> [Data records]
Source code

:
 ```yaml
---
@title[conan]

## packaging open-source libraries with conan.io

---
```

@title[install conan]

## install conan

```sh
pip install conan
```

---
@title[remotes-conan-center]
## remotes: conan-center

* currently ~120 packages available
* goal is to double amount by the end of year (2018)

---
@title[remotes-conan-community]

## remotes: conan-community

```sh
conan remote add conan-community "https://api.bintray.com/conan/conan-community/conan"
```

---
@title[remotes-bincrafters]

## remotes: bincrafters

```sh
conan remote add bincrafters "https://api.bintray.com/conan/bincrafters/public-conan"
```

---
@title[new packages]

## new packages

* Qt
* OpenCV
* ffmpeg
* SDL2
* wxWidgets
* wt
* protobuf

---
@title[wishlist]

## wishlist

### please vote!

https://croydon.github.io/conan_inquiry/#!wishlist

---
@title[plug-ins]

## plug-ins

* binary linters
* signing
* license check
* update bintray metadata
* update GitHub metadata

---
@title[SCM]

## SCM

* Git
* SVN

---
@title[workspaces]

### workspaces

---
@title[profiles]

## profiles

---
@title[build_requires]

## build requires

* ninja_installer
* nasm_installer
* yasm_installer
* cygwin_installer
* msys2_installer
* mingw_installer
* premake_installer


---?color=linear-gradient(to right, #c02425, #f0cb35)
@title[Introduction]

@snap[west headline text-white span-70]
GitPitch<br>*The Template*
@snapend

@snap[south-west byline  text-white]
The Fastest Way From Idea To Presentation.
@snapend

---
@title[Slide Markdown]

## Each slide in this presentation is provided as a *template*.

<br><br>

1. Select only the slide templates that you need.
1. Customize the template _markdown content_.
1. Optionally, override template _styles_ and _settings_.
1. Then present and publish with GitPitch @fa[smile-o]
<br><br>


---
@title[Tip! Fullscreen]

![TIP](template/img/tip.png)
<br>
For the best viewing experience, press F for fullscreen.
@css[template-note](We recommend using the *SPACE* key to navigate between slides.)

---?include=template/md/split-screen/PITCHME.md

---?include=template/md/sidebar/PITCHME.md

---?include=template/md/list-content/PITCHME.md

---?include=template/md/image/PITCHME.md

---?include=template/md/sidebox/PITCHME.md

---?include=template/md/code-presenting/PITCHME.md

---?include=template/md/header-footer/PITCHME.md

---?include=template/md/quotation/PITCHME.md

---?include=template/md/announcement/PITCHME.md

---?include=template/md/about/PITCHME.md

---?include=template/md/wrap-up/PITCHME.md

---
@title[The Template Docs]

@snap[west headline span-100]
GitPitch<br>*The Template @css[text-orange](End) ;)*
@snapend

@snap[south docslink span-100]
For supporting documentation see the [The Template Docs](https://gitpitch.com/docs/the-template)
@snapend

> [Work required] Transcribe the listing above verbatim.

> [Response below]
Source code

:
 ```yaml
---
@title[conan]

## packaging open-source libraries with conan.io

---
```

@title[install conan]

## install conan

```sh
pip install conan
```

---
@title[remotes-conan-center]
## remotes: conan-center

* currently ~120 packages available
* goal is to double amount by the end of year (2018)

---
@title[remotes-conan-community]

## remotes: conan-community

```sh
conan remote add conan-community "https://api.bintray.com/conan/conan-community/conan"
```

---
@title[remotes-bincrafters]

## remotes: bincrafters

```sh
conan remote add bincrafters "https://api.bintray.com/conan/bincrafters/public-conan"
```

---
@title[new packages]

## new packages

* Qt
* OpenCV
* ffmpeg
* SDL2
* wxWidgets
* wt
* protobuf

---
@title[wishlist]

## wishlist

### please vote!

https://croydon.github.io/conan_inquiry/#!wishlist

---
@title[plug-ins]

## plug-ins

* binary linters
* signing
* license check
* update bintray metadata
* update GitHub metadata

---
@title[SCM]

## SCM

* Git
* SVN

---
@title[workspaces]

### workspaces

---
@title[profiles]

## profiles

---
@title[build_requires]

## build requires

* ninja_installer
* nasm_installer
* yasm_installer
* cygwin_installer
* msys2_installer
* mingw_installer
* premake_installer


---?color=linear-gradient(to right, #c02425, #f0cb35)
@title[Introduction]

@snap[west headline text-white span-70]
GitPitch<br>*The Template*
@snapend

@snap[south-west byline  text-white]
The Fastest Way From Idea To Presentation.
@snapend

---
@title[Slide Markdown]

## Each slide in this presentation is provided as a *template*.

<br><br>

1. Select only the slide templates that you need.
1. Customize the template _markdown content_.
1. Optionally, override template _styles_ and _settings_.
1. Then present and publish with GitPitch @fa[smile-o]
<br><br>


---
@title[Tip! Fullscreen]

![TIP](template/img/tip.png)
<br>
For the best viewing experience, press F for fullscreen.
@css[template-note](We recommend using the *SPACE* key to navigate between slides.)

---?include=template/md/split-screen/PITCHME.md

---?include=template/md/sidebar/PITCHME.md

---?include=template/md/list-content/PITCHME.md

---?include=template/md/image/PITCHME.md

---?include=template/md/sidebox/PITCHME.md

---?include=template/md/code-presenting/PITCHME.md

---?include=template/md/header-footer/PITCHME.md

---?include=template/md/quotation/PITCHME.md

---?include=template/md/announcement/PITCHME.md

---?include=template/md/about/PITCHME.md

---?include=template/md/wrap-up/PITCHME.md

---
@title[The Template Docs]

@snap[west headline span-100]
GitPitch<br>*The Template @css[text-orange](End) ;)*
@snapend

@snap[south docslink span-100]
For supporting documentation see the [The Template Docs](https://gitpitch.com/docs/the-template)
@snapend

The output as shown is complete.